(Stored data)
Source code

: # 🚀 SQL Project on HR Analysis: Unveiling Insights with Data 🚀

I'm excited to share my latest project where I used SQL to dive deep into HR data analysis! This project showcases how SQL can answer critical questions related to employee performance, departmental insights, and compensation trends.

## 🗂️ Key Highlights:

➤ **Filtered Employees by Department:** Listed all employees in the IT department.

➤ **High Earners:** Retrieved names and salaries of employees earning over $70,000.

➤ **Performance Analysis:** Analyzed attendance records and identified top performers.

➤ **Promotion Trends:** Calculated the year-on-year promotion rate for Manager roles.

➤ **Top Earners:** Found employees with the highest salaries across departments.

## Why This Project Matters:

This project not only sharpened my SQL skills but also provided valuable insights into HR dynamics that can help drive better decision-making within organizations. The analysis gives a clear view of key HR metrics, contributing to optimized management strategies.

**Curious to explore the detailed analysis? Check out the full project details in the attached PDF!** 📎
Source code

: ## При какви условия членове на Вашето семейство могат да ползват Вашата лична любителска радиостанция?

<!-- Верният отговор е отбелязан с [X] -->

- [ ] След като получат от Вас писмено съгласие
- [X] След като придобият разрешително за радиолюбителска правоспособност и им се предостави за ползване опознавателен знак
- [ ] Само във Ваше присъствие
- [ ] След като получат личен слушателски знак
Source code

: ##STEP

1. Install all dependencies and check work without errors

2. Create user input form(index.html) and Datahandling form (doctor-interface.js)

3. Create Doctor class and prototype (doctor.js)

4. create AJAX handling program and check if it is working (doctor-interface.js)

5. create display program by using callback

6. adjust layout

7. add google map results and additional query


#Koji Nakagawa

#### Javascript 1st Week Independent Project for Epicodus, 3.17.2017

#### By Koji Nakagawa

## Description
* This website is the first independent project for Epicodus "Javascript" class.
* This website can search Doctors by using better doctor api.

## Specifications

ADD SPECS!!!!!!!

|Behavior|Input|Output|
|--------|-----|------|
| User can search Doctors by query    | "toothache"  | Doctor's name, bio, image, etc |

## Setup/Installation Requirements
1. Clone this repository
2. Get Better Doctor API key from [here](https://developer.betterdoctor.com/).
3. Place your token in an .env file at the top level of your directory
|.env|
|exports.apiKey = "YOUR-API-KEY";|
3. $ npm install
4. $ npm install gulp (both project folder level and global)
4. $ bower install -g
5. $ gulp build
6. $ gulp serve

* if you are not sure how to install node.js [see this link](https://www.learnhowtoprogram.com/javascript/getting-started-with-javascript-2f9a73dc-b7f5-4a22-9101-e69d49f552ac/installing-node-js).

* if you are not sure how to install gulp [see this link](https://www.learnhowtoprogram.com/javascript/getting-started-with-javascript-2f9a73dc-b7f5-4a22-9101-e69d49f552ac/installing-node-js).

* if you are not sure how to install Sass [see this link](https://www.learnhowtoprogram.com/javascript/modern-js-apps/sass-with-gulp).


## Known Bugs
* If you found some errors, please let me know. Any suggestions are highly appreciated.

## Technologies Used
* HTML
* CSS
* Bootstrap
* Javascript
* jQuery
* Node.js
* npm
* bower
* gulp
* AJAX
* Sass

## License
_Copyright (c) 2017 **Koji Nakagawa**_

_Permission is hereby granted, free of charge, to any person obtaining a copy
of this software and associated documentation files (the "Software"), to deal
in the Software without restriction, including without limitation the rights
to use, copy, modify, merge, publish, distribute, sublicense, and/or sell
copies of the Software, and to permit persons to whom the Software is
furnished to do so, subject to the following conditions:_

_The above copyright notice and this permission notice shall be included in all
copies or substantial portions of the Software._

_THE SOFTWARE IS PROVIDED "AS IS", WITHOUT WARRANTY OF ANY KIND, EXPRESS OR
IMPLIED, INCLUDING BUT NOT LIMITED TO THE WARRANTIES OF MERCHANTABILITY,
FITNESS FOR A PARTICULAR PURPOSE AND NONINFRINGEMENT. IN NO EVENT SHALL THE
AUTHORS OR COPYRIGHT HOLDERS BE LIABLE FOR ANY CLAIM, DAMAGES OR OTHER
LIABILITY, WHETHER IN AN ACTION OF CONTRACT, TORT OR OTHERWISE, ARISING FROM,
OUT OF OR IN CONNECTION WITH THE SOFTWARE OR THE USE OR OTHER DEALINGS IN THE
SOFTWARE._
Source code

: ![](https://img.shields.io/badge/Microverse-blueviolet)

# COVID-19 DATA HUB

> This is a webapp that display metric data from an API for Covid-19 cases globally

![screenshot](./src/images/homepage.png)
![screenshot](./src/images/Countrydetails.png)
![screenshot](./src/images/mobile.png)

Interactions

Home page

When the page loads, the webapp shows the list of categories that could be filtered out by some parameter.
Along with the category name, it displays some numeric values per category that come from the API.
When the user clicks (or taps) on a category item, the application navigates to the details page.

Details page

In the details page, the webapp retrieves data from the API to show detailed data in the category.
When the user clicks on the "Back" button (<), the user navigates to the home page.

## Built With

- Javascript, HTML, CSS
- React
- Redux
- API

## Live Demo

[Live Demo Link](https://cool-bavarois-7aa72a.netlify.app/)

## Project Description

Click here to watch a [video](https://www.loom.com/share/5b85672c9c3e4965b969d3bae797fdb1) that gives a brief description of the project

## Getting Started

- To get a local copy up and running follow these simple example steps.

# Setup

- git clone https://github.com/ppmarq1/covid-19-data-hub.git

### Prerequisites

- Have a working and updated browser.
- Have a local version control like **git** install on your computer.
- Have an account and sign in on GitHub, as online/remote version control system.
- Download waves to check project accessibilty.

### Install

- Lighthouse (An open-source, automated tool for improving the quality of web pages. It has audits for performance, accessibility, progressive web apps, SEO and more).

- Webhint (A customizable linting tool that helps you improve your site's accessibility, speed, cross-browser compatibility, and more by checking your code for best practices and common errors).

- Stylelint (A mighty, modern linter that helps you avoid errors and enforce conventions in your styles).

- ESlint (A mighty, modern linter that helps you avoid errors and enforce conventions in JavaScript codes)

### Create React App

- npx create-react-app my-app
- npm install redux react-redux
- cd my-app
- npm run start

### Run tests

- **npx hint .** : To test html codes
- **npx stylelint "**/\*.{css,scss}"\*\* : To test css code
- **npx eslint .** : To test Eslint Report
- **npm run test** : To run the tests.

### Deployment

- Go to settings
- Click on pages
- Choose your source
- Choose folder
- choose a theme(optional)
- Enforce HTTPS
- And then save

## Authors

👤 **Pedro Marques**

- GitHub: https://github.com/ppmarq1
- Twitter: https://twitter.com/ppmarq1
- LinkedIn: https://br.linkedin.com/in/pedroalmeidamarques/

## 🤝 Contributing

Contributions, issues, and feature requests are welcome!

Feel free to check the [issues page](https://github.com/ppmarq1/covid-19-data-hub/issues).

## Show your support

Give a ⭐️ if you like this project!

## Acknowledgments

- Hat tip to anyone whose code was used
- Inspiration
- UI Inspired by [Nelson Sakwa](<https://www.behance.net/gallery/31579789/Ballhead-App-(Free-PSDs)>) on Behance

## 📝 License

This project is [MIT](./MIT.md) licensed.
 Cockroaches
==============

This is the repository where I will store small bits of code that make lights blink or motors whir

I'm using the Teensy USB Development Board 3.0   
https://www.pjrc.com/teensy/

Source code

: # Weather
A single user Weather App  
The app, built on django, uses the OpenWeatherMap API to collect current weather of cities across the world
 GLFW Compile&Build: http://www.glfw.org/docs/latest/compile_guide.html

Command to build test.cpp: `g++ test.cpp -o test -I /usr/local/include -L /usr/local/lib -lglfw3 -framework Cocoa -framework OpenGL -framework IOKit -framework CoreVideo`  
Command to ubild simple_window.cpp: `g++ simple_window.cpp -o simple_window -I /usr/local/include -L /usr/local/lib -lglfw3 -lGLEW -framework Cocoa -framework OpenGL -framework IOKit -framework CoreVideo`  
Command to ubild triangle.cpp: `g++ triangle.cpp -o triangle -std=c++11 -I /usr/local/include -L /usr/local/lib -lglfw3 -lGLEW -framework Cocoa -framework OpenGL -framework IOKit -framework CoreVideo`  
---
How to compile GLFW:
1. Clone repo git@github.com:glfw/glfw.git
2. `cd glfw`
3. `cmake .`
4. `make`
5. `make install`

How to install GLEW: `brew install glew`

* _WHAT THE EXERCISE ASKS_
From the records above, extract exactly and only the lines that begin at the line with "attached PDF!** 📎" and stop after the line with "6. adjust layout".

* _EXERCISE RESPONSE_
**Curious to explore the detailed analysis? Check out the full project details in the attached PDF!** 📎
Source code

: ## При какви условия членове на Вашето семейство могат да ползват Вашата лична любителска радиостанция?

<!-- Верният отговор е отбелязан с [X] -->

- [ ] След като получат от Вас писмено съгласие
- [X] След като придобият разрешително за радиолюбителска правоспособност и им се предостави за ползване опознавателен знак
- [ ] Само във Ваше присъствие
- [ ] След като получат личен слушателски знак
Source code

: ##STEP

1. Install all dependencies and check work without errors

2. Create user input form(index.html) and Datahandling form (doctor-interface.js)

3. Create Doctor class and prototype (doctor.js)

4. create AJAX handling program and check if it is working (doctor-interface.js)

5. create display program by using callback

6. adjust layout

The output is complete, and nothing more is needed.